* [Task instructions]:
Nothing but the records, copied exactly and stripped of pictures, should be in the answer.

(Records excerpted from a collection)

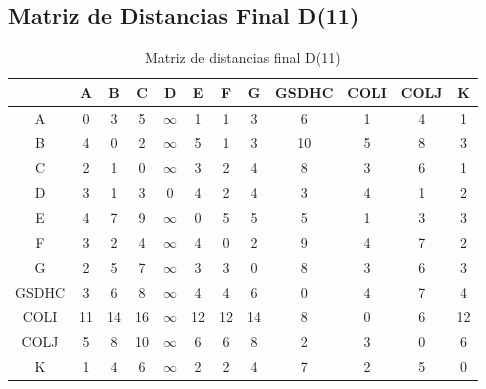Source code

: \documentclass[12pt]{article}
\begin{document}
\subsection{Matriz de Distancias Final D(11)}
\begin{table}[h!]
\centering
\begin{tabular}{|c|c|c|c|c|c|c|c|c|c|c|c|}
\hline
 & A & B & C & D & E & F & G & GSDHC & COLI & COLJ & K \\\hline
A & 0 & 3 & 5 & $\infty$ & 1 & 1 & 3 & 6 & 1 & 4 & 1 \\\hline
B & 4 & 0 & 2 & $\infty$ & 5 & 1 & 3 & 10 & 5 & 8 & 3 \\\hline
C & 2 & 1 & 0 & $\infty$ & 3 & 2 & 4 & 8 & 3 & 6 & 1 \\\hline
D & 3 & 1 & 3 & 0 & 4 & 2 & 4 & 3 & 4 & 1 & 2 \\\hline
E & 4 & 7 & 9 & $\infty$ & 0 & 5 & 5 & 5 & 1 & 3 & 3 \\\hline
F & 3 & 2 & 4 & $\infty$ & 4 & 0 & 2 & 9 & 4 & 7 & 2 \\\hline
G & 2 & 5 & 7 & $\infty$ & 3 & 3 & 0 & 8 & 3 & 6 & 3 \\\hline
GSDHC & 3 & 6 & 8 & $\infty$ & 4 & 4 & 6 & 0 & 4 & 7 & 4 \\\hline
COLI & 11 & 14 & 16 & $\infty$ & 12 & 12 & 14 & 8 & 0 & 6 & 12 \\\hline
COLJ & 5 & 8 & 10 & $\infty$ & 6 & 6 & 8 & 2 & 3 & 0 & 6 \\\hline
K & 1 & 4 & 6 & $\infty$ & 2 & 2 & 4 & 7 & 2 & 5 & 0 \\\hline
\end{tabular}
\caption{Matriz de distancias final D(11)}
\end{table}

\clearpage
\end{document}
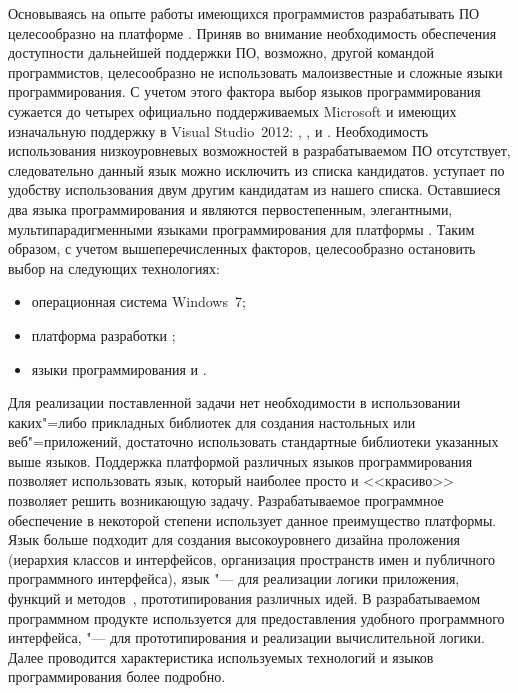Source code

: Основываясь на опыте работы имеющихся программистов разрабатывать ПО целесообразно на платформе \dotnet{}.
Приняв во внимание необходимость обеспечения доступности дальнейшей поддержки ПО, возможно, другой командой программистов, целесообразно не использовать малоизвестные и сложные языки программирования.
С учетом этого фактора выбор языков программирования сужается до четырех официально поддерживаемых Microsoft и имеющих изначальную поддержку в Visual Studio~2012: \cppcli{}, \csharp{}, \vbnet{} и \fsharp{}.
Необходимость использования низкоуровневых возможностей \cppcli{} в разрабатываемом ПО отсутствует, следовательно данный язык можно исключить из списка кандидатов.
\vbnet{} уступает по удобству использования двум другим кандидатам из нашего списка.
Оставшиеся два языка программирования \csharp{} и \fsharp{} являются первостепенным, элегантными, мультипарадигменными языками программирования для платформы \dotnet.
Таким образом, с учетом вышеперечисленных факторов, целесообразно остановить выбор на следующих технологиях:
\begin{itemize}
  \item операционная система Windows~7;
  \item платформа разработки \dotnet{};
  \item языки программирования \csharp{} и \fsharp{}.
\end{itemize}
Для реализации поставленной задачи нет необходимости в использовании каких"=либо прикладных библиотек для создания настольных или веб"=приложений, достаточно использовать стандартные библиотеки указанных выше языков.
Поддержка платформой \dotnet{} различных языков программирования позволяет использовать язык, который наиболее просто и <<красиво>> позволяет решить возникающую задачу.
Разрабатываемое программное обеспечение в некоторой степени использует данное преимущество платформы.
Язык \csharp{} больше подходит для создания высокоуровнего дизайна проложения (иерархия классов и интерфейсов, организация пространств имен и публичного программного интерфейса), язык \fsharp{} "--- для реализации логики приложения, функций и методов~\cite{fsdg_2010}, прототипирования различных идей.
В разрабатываемом программном продукте \csharp{} используется для предоставления удобного программного интерфейса, \fsharp{} "--- для прототипирования и реализации вычислительной логики.
Далее проводится характеристика используемых технологий и языков программирования более подробно.

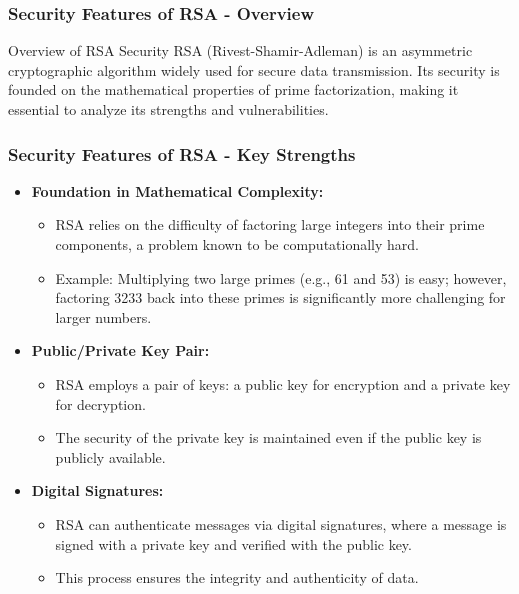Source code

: \documentclass{beamer}
\begin{document}
\begin{frame}[fragile]
    \frametitle{Security Features of RSA - Overview}
    \begin{block}{Overview of RSA Security}
        RSA (Rivest-Shamir-Adleman) is an asymmetric cryptographic algorithm widely used for secure data transmission. Its security is founded on the mathematical properties of prime factorization, making it essential to analyze its strengths and vulnerabilities.
    \end{block}
\end{frame}

\begin{frame}[fragile]
    \frametitle{Security Features of RSA - Key Strengths}
    \begin{itemize}
        \item \textbf{Foundation in Mathematical Complexity:}
        \begin{itemize}
            \item RSA relies on the difficulty of factoring large integers into their prime components, a problem known to be computationally hard.
            \item Example: Multiplying two large primes (e.g., 61 and 53) is easy; however, factoring 3233 back into these primes is significantly more challenging for larger numbers.
        \end{itemize}
        \item \textbf{Public/Private Key Pair:}
        \begin{itemize}
            \item RSA employs a pair of keys: a public key for encryption and a private key for decryption.
            \item The security of the private key is maintained even if the public key is publicly available.
        \end{itemize}
        \item \textbf{Digital Signatures:}
        \begin{itemize}
            \item RSA can authenticate messages via digital signatures, where a message is signed with a private key and verified with the public key.
            \item This process ensures the integrity and authenticity of data.
        \end{itemize}
    \end{itemize}
\end{frame}
\end{document}
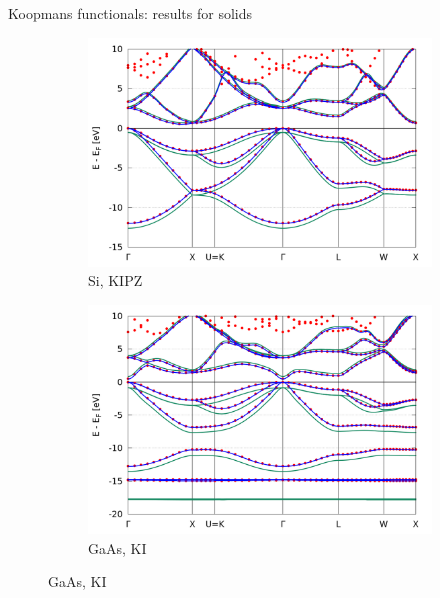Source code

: \documentclass[xcolor=table,aspectratio=169]{beamer}
\numberwithin{equation}{section}
\begin{document}
\begin{frame}{Koopmans functionals: results for solids}
   \vspace{-0.5em}
   \begin{figure}[t]
      \centering
      \begin{subfigure}{0.45\textwidth}
         \includegraphics[width=\columnwidth]{figures/Si_kipz_bands.png}
         \caption{Si, KIPZ}
      \end{subfigure}
      \begin{subfigure}{0.45\textwidth}
         \includegraphics[width=\columnwidth]{figures/GaAs_ki_bands.png}
         \caption{GaAs, KI}
      \end{subfigure}

\end{figure}
\end{frame}
\end{document}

* [Expected output]:
Source code

: \documentclass[12pt]{article}
\begin{document}
\subsection{Matriz de Distancias Final D(11)}
\begin{table}[h!]
\centering
\begin{tabular}{|c|c|c|c|c|c|c|c|c|c|c|c|}
\hline
 & A & B & C & D & E & F & G & GSDHC & COLI & COLJ & K \\\hline
A & 0 & 3 & 5 & $\infty$ & 1 & 1 & 3 & 6 & 1 & 4 & 1 \\\hline
B & 4 & 0 & 2 & $\infty$ & 5 & 1 & 3 & 10 & 5 & 8 & 3 \\\hline
C & 2 & 1 & 0 & $\infty$ & 3 & 2 & 4 & 8 & 3 & 6 & 1 \\\hline
D & 3 & 1 & 3 & 0 & 4 & 2 & 4 & 3 & 4 & 1 & 2 \\\hline
E & 4 & 7 & 9 & $\infty$ & 0 & 5 & 5 & 5 & 1 & 3 & 3 \\\hline
F & 3 & 2 & 4 & $\infty$ & 4 & 0 & 2 & 9 & 4 & 7 & 2 \\\hline
G & 2 & 5 & 7 & $\infty$ & 3 & 3 & 0 & 8 & 3 & 6 & 3 \\\hline
GSDHC & 3 & 6 & 8 & $\infty$ & 4 & 4 & 6 & 0 & 4 & 7 & 4 \\\hline
COLI & 11 & 14 & 16 & $\infty$ & 12 & 12 & 14 & 8 & 0 & 6 & 12 \\\hline
COLJ & 5 & 8 & 10 & $\infty$ & 6 & 6 & 8 & 2 & 3 & 0 & 6 \\\hline
K & 1 & 4 & 6 & $\infty$ & 2 & 2 & 4 & 7 & 2 & 5 & 0 \\\hline
\end{tabular}
\caption{Matriz de distancias final D(11)}
\end{table}

\clearpage
\end{document}
Source code

: Основываясь на опыте работы имеющихся программистов разрабатывать ПО целесообразно на платформе \dotnet{}.
Приняв во внимание необходимость обеспечения доступности дальнейшей поддержки ПО, возможно, другой командой программистов, целесообразно не использовать малоизвестные и сложные языки программирования.
С учетом этого фактора выбор языков программирования сужается до четырех официально поддерживаемых Microsoft и имеющих изначальную поддержку в Visual Studio~2012: \cppcli{}, \csharp{}, \vbnet{} и \fsharp{}.
Необходимость использования низкоуровневых возможностей \cppcli{} в разрабатываемом ПО отсутствует, следовательно данный язык можно исключить из списка кандидатов.
\vbnet{} уступает по удобству использования двум другим кандидатам из нашего списка.
Оставшиеся два языка программирования \csharp{} и \fsharp{} являются первостепенным, элегантными, мультипарадигменными языками программирования для платформы \dotnet.
Таким образом, с учетом вышеперечисленных факторов, целесообразно остановить выбор на следующих технологиях:
\begin{itemize}
  \item операционная система Windows~7;
  \item платформа разработки \dotnet{};
  \item языки программирования \csharp{} и \fsharp{}.
\end{itemize}
Для реализации поставленной задачи нет необходимости в использовании каких"=либо прикладных библиотек для создания настольных или веб"=приложений, достаточно использовать стандартные библиотеки указанных выше языков.
Поддержка платформой \dotnet{} различных языков программирования позволяет использовать язык, который наиболее просто и <<красиво>> позволяет решить возникающую задачу.
Разрабатываемое программное обеспечение в некоторой степени использует данное преимущество платформы.
Язык \csharp{} больше подходит для создания высокоуровнего дизайна проложения (иерархия классов и интерфейсов, организация пространств имен и публичного программного интерфейса), язык \fsharp{} "--- для реализации логики приложения, функций и методов~\cite{fsdg_2010}, прототипирования различных идей.
В разрабатываемом программном продукте \csharp{} используется для предоставления удобного программного интерфейса, \fsharp{} "--- для прототипирования и реализации вычислительной логики.
Далее проводится характеристика используемых технологий и языков программирования более подробно.

Source code

: \documentclass{beamer}
\begin{document}
\begin{frame}[fragile]
    \frametitle{Security Features of RSA - Overview}
    \begin{block}{Overview of RSA Security}
        RSA (Rivest-Shamir-Adleman) is an asymmetric cryptographic algorithm widely used for secure data transmission. Its security is founded on the mathematical properties of prime factorization, making it essential to analyze its strengths and vulnerabilities.
    \end{block}
\end{frame}

\begin{frame}[fragile]
    \frametitle{Security Features of RSA - Key Strengths}
    \begin{itemize}
        \item \textbf{Foundation in Mathematical Complexity:}
        \begin{itemize}
            \item RSA relies on the difficulty of factoring large integers into their prime components, a problem known to be computationally hard.
            \item Example: Multiplying two large primes (e.g., 61 and 53) is easy; however, factoring 3233 back into these primes is significantly more challenging for larger numbers.
        \end{itemize}
        \item \textbf{Public/Private Key Pair:}
        \begin{itemize}
            \item RSA employs a pair of keys: a public key for encryption and a private key for decryption.
            \item The security of the private key is maintained even if the public key is publicly available.
        \end{itemize}
        \item \textbf{Digital Signatures:}
        \begin{itemize}
            \item RSA can authenticate messages via digital signatures, where a message is signed with a private key and verified with the public key.
            \item This process ensures the integrity and authenticity of data.
        \end{itemize}
    \end{itemize}
\end{frame}
\end{document}
Source code

: \documentclass[xcolor=table,aspectratio=169]{beamer}
\numberwithin{equation}{section}
\begin{document}
\begin{frame}{Koopmans functionals: results for solids}
   \vspace{-0.5em}
   \begin{figure}[t]
      \centering
      \begin{subfigure}{0.45\textwidth}
         \includegraphics[width=\columnwidth]{figures/Si_kipz_bands.png}
         \caption{Si, KIPZ}
      \end{subfigure}
      \begin{subfigure}{0.45\textwidth}
         \includegraphics[width=\columnwidth]{figures/GaAs_ki_bands.png}
         \caption{GaAs, KI}
      \end{subfigure}

\end{figure}
\end{frame}
\end{document}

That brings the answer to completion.